====== Data supplied

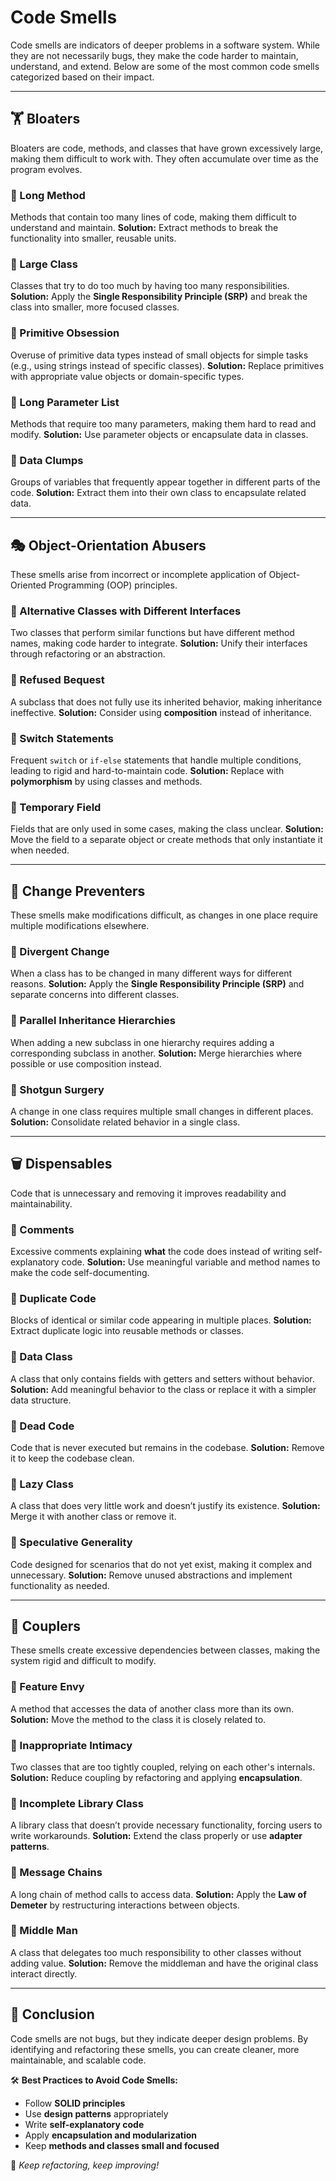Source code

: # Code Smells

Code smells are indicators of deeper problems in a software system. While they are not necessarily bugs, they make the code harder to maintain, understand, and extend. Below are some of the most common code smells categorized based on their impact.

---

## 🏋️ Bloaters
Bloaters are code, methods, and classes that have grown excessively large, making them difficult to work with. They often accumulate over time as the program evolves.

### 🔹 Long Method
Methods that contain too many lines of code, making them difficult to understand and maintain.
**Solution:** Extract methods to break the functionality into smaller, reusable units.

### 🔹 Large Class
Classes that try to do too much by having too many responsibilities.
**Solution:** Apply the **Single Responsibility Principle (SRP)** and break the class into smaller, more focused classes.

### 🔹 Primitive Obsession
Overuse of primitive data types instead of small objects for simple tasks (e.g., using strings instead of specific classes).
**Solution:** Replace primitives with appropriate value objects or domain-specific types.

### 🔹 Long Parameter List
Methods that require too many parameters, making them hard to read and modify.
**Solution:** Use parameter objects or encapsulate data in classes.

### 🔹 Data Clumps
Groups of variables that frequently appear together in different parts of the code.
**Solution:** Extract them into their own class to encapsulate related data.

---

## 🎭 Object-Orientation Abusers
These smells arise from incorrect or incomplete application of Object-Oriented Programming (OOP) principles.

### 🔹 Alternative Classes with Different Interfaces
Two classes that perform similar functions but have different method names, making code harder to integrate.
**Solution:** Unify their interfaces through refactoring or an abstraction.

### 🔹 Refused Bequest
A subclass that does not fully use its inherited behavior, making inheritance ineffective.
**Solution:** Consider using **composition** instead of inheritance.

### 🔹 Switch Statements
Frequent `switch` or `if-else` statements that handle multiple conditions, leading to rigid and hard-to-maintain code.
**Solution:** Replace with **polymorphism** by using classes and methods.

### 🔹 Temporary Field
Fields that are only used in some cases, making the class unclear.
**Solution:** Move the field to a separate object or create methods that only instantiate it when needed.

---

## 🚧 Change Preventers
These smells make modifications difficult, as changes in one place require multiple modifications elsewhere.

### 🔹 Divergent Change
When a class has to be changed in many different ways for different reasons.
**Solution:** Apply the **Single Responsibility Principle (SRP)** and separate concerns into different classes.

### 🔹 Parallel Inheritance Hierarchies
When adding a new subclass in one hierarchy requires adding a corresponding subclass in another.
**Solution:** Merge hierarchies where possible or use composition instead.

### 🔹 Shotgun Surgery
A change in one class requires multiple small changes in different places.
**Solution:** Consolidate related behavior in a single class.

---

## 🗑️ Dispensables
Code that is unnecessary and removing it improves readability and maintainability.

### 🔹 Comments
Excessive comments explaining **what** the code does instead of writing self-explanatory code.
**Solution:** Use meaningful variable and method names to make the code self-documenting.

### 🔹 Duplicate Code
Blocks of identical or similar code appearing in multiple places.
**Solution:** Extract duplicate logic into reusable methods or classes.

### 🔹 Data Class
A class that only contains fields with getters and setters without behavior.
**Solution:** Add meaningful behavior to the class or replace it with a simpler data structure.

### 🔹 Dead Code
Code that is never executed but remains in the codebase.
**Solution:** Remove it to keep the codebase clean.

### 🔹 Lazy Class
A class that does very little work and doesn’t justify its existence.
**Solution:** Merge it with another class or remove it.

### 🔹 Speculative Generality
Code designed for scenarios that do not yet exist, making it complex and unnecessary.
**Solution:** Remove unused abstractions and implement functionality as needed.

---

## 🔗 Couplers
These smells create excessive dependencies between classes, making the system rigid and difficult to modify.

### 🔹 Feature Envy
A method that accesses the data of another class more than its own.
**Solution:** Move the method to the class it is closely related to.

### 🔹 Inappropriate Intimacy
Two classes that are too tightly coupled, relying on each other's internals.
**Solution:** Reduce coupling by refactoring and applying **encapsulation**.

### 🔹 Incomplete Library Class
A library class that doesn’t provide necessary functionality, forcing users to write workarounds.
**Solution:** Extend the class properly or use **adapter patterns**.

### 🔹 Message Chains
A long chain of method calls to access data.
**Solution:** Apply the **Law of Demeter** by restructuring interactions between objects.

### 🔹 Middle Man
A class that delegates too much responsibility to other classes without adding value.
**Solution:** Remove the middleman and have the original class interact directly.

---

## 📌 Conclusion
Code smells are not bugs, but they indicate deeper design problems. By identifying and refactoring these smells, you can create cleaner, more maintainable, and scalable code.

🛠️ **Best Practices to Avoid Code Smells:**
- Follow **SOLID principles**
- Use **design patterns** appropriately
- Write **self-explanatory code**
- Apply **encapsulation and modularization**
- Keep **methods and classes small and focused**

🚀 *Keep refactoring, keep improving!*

============

How to complete this task. Pictures are to be left out. Everything else in the records must be written out exactly.

Solution.
Source code

: # Code Smells

Code smells are indicators of deeper problems in a software system. While they are not necessarily bugs, they make the code harder to maintain, understand, and extend. Below are some of the most common code smells categorized based on their impact.

---

## 🏋️ Bloaters
Bloaters are code, methods, and classes that have grown excessively large, making them difficult to work with. They often accumulate over time as the program evolves.

### 🔹 Long Method
Methods that contain too many lines of code, making them difficult to understand and maintain.
**Solution:** Extract methods to break the functionality into smaller, reusable units.

### 🔹 Large Class
Classes that try to do too much by having too many responsibilities.
**Solution:** Apply the **Single Responsibility Principle (SRP)** and break the class into smaller, more focused classes.

### 🔹 Primitive Obsession
Overuse of primitive data types instead of small objects for simple tasks (e.g., using strings instead of specific classes).
**Solution:** Replace primitives with appropriate value objects or domain-specific types.

### 🔹 Long Parameter List
Methods that require too many parameters, making them hard to read and modify.
**Solution:** Use parameter objects or encapsulate data in classes.

### 🔹 Data Clumps
Groups of variables that frequently appear together in different parts of the code.
**Solution:** Extract them into their own class to encapsulate related data.

---

## 🎭 Object-Orientation Abusers
These smells arise from incorrect or incomplete application of Object-Oriented Programming (OOP) principles.

### 🔹 Alternative Classes with Different Interfaces
Two classes that perform similar functions but have different method names, making code harder to integrate.
**Solution:** Unify their interfaces through refactoring or an abstraction.

### 🔹 Refused Bequest
A subclass that does not fully use its inherited behavior, making inheritance ineffective.
**Solution:** Consider using **composition** instead of inheritance.

### 🔹 Switch Statements
Frequent `switch` or `if-else` statements that handle multiple conditions, leading to rigid and hard-to-maintain code.
**Solution:** Replace with **polymorphism** by using classes and methods.

### 🔹 Temporary Field
Fields that are only used in some cases, making the class unclear.
**Solution:** Move the field to a separate object or create methods that only instantiate it when needed.

---

## 🚧 Change Preventers
These smells make modifications difficult, as changes in one place require multiple modifications elsewhere.

### 🔹 Divergent Change
When a class has to be changed in many different ways for different reasons.
**Solution:** Apply the **Single Responsibility Principle (SRP)** and separate concerns into different classes.

### 🔹 Parallel Inheritance Hierarchies
When adding a new subclass in one hierarchy requires adding a corresponding subclass in another.
**Solution:** Merge hierarchies where possible or use composition instead.

### 🔹 Shotgun Surgery
A change in one class requires multiple small changes in different places.
**Solution:** Consolidate related behavior in a single class.

---

## 🗑️ Dispensables
Code that is unnecessary and removing it improves readability and maintainability.

### 🔹 Comments
Excessive comments explaining **what** the code does instead of writing self-explanatory code.
**Solution:** Use meaningful variable and method names to make the code self-documenting.

### 🔹 Duplicate Code
Blocks of identical or similar code appearing in multiple places.
**Solution:** Extract duplicate logic into reusable methods or classes.

### 🔹 Data Class
A class that only contains fields with getters and setters without behavior.
**Solution:** Add meaningful behavior to the class or replace it with a simpler data structure.

### 🔹 Dead Code
Code that is never executed but remains in the codebase.
**Solution:** Remove it to keep the codebase clean.

### 🔹 Lazy Class
A class that does very little work and doesn’t justify its existence.
**Solution:** Merge it with another class or remove it.

### 🔹 Speculative Generality
Code designed for scenarios that do not yet exist, making it complex and unnecessary.
**Solution:** Remove unused abstractions and implement functionality as needed.

---

## 🔗 Couplers
These smells create excessive dependencies between classes, making the system rigid and difficult to modify.

### 🔹 Feature Envy
A method that accesses the data of another class more than its own.
**Solution:** Move the method to the class it is closely related to.

### 🔹 Inappropriate Intimacy
Two classes that are too tightly coupled, relying on each other's internals.
**Solution:** Reduce coupling by refactoring and applying **encapsulation**.

### 🔹 Incomplete Library Class
A library class that doesn’t provide necessary functionality, forcing users to write workarounds.
**Solution:** Extend the class properly or use **adapter patterns**.

### 🔹 Message Chains
A long chain of method calls to access data.
**Solution:** Apply the **Law of Demeter** by restructuring interactions between objects.

### 🔹 Middle Man
A class that delegates too much responsibility to other classes without adding value.
**Solution:** Remove the middleman and have the original class interact directly.

---

## 📌 Conclusion
Code smells are not bugs, but they indicate deeper design problems. By identifying and refactoring these smells, you can create cleaner, more maintainable, and scalable code.

🛠️ **Best Practices to Avoid Code Smells:**
- Follow **SOLID principles**
- Use **design patterns** appropriately
- Write **self-explanatory code**
- Apply **encapsulation and modularization**
- Keep **methods and classes small and focused**

🚀 *Keep refactoring, keep improving!*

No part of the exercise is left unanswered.